* **Task prompt**
Filter the entries below, keeping only lines with the word "application".
=== Data extracts ===
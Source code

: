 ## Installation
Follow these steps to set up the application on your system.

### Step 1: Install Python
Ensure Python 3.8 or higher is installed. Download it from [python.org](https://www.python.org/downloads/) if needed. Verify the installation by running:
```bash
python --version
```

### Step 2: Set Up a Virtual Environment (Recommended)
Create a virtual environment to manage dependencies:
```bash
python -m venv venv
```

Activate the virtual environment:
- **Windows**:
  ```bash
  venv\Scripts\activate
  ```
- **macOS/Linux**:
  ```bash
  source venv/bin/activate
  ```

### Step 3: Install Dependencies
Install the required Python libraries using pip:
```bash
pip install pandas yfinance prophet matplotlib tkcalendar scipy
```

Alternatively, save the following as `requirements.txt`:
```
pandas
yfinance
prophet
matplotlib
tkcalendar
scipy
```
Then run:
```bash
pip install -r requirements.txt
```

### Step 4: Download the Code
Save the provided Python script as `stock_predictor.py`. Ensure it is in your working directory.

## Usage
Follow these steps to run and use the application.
===
* **Expected answer**
Follow these steps to set up the application on your system.
Follow these steps to run and use the application.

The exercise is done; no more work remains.